■ **Work item**
Return the lines below exactly as they appear, please, starting with the first and ending with the one that contains "- | 抗病性（强/中/弱） |".

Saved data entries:
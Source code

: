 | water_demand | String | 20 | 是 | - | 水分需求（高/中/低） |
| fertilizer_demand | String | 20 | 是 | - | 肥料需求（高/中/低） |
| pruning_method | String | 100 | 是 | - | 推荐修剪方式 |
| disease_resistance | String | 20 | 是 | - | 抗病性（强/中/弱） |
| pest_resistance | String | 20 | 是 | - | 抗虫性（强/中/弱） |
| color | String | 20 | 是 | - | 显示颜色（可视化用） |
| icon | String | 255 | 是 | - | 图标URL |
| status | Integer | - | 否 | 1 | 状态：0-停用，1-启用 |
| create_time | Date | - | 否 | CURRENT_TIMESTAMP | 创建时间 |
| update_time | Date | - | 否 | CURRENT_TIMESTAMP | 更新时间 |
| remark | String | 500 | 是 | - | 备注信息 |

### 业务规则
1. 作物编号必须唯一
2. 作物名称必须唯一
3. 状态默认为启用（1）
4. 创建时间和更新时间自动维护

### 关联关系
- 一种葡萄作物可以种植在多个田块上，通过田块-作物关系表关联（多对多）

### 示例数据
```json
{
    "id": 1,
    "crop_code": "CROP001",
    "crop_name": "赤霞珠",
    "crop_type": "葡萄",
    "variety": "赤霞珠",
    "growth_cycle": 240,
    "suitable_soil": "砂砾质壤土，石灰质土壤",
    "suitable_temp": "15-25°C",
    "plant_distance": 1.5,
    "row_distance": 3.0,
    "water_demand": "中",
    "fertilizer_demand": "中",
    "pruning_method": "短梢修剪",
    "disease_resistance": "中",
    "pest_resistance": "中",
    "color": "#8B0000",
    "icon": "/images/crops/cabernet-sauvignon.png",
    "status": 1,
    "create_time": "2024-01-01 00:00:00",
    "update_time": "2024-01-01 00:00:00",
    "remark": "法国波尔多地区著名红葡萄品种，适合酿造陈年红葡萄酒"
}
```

■ **Solution to this task**
Source code

: | water_demand | String | 20 | 是 | - | 水分需求（高/中/低） |
| fertilizer_demand | String | 20 | 是 | - | 肥料需求（高/中/低） |
| pruning_method | String | 100 | 是 | - | 推荐修剪方式 |
| disease_resistance | String | 20 | 是 | - | 抗病性（强/中/弱） |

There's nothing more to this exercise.